Un système de santé à double vitesse

L’étude de l’OSTAJ révèle un paradoxe saisissant : la densité médicale globale de la région atteint 19 soignants pour 1 000 habitants, mais ce chiffre profite davantage aux Suisses qu’aux Français. En effet, 73 % de ces personnels résident côté suisse et travaillent dans les hôpitaux helvétiques. Les soignantes françaises, en particulier, sont devenues indispensables au fonctionnement des établissements de santé suisses.

Ce transfert de compétences a des conséquences concrètes sur l’offre de soins française. Des services d’urgences réduisent leurs horaires d’ouverture, des lits ferment faute de personnel. Dans le secteur médical, certains cabinets n’acceptent plus de nouveaux patients. La situation est particulièrement tendue pour les personnes âgées dépendantes, qui dépendent d’un personnel soignant de plus en plus rare.

Les conséquences sur la population locale

Pour les habitants du Haut-Doubs, cette hémorragie silencieuse se traduit par des délais d’attente allongés aux urgences et des difficultés croissantes pour trouver un médecin traitant. Les soignants français qui partent en Suisse ne sont pas remplacés, et la charge de travail s’alourdit pour ceux qui restent.

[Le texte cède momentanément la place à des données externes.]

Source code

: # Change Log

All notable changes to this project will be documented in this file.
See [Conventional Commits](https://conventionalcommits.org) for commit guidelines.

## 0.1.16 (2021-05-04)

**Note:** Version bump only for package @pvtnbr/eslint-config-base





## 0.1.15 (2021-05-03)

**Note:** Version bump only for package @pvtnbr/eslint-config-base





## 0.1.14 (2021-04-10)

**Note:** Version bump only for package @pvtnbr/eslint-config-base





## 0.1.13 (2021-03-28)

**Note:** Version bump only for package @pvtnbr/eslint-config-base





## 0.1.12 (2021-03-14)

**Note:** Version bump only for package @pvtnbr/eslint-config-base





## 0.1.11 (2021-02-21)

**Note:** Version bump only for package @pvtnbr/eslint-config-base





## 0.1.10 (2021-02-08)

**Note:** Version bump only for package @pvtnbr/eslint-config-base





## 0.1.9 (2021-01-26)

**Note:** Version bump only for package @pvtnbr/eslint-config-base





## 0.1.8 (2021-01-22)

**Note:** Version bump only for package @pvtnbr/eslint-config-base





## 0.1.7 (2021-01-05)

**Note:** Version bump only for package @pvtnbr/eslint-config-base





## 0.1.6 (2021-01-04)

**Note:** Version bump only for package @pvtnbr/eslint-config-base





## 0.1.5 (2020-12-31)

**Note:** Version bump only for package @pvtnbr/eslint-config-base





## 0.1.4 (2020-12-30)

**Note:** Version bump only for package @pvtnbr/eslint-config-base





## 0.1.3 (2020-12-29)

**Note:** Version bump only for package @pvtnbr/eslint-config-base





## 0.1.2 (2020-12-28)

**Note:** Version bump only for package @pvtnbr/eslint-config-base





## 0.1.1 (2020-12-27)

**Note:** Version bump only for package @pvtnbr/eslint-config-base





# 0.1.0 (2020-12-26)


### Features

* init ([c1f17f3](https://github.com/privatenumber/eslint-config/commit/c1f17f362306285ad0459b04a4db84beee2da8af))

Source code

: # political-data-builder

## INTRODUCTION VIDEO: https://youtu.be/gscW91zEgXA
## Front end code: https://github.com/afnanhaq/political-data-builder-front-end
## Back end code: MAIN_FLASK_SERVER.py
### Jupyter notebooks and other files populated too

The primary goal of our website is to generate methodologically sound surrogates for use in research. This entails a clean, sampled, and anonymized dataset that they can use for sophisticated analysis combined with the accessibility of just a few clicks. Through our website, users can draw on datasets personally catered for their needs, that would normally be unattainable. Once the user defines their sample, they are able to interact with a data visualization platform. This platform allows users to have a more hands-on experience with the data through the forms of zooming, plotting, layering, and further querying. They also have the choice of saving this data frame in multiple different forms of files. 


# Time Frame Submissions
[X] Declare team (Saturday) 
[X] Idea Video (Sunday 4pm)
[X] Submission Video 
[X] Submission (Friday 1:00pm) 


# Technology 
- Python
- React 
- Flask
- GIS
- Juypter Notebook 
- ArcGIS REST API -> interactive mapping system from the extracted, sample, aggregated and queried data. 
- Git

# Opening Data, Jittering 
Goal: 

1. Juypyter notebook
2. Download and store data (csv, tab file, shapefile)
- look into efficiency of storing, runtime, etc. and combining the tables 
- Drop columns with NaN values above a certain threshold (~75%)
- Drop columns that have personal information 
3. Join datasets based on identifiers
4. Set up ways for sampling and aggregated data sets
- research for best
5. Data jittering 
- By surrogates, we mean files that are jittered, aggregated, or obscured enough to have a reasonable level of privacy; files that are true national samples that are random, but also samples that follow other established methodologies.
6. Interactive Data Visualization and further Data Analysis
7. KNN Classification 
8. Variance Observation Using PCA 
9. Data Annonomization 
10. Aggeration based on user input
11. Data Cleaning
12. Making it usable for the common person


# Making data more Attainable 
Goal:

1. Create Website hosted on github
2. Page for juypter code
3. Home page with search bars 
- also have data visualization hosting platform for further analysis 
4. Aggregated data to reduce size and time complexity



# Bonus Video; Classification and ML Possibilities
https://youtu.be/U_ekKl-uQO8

  • 🏥 Environ 21,4 % des soignants du Doubs travaillent en Suisse
  • 💶 Des salaires jusqu’à 60 % supérieurs en moyenne
  • 📈 Le nombre de frontaliers a bondi de 90 % en dix ans
  • 👩‍⚕️ Près des deux tiers des soignants frontaliers sont des infirmières
  • ⚠️ 73 % du personnel soignant de la région vit côté suisse

Des pistes pour endiguer le phénomène

Face à cette migration professionnelle qui vide les services de santé locaux, des solutions émergent. La création de structures de soins transfrontalières, permettant à des soignants de travailler à la fois en France et en Suisse, fait son chemin. Des discussions sont en cours pour harmoniser les reconnaissances de diplômes et faciliter les allers-retours.

Certains hôpitaux français tentent également de renégocier les conditions de travail, avec des primes spécifiques pour les zones frontalières. Mais ces mesures restent insuffisantes face à l’écart de rémunération et à la charge émotionnelle du métier. La question du sens, souvent évoquée par les soignants, demeure centrale : comment retenir ces professionnels essentiels au système de santé ?

L’enjeu est de taille pour le Doubs, dont l’attractivité dépend aussi de la qualité de son offre de soins. Les élus locaux réclament des mesures fortes, tandis que les soignants restants s’organisent pour maintenir un service public de proximité. Une chose est sûre : la santé dans cette région frontalière ne pourra pas se construire sans une coopération étroite entre la France et la Suisse.